[Stored records]

□ □ □

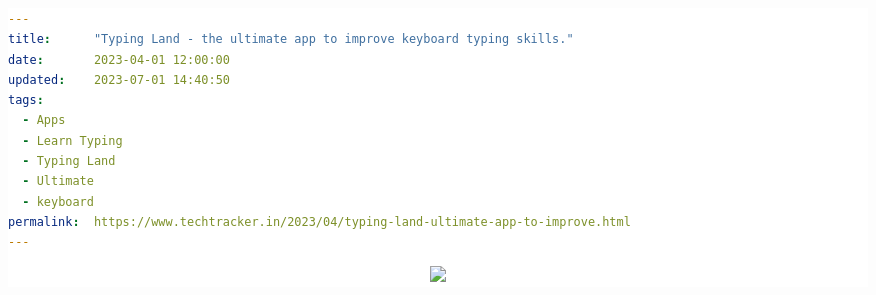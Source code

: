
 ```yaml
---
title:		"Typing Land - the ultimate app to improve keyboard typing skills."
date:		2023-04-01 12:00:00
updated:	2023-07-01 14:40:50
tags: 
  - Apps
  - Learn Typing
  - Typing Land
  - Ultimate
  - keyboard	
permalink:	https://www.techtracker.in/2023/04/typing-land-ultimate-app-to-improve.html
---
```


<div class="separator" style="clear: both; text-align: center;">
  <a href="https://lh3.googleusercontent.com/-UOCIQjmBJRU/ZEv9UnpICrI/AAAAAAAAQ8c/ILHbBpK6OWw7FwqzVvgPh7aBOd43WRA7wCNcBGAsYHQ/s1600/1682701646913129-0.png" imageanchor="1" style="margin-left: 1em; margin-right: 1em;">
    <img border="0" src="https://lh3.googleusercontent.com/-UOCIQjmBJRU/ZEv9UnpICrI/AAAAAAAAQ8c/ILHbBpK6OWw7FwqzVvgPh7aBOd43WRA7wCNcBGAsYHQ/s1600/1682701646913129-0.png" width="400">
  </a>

□ □ □

Activity:
The answer must be every line from the records above that contains the word "googleusercontent", copied out.

Written reply:
  <a href="https://lh3.googleusercontent.com/-UOCIQjmBJRU/ZEv9UnpICrI/AAAAAAAAQ8c/ILHbBpK6OWw7FwqzVvgPh7aBOd43WRA7wCNcBGAsYHQ/s1600/1682701646913129-0.png" imageanchor="1" style="margin-left: 1em; margin-right: 1em;">
    <img border="0" src="https://lh3.googleusercontent.com/-UOCIQjmBJRU/ZEv9UnpICrI/AAAAAAAAQ8c/ILHbBpK6OWw7FwqzVvgPh7aBOd43WRA7wCNcBGAsYHQ/s1600/1682701646913129-0.png" width="400">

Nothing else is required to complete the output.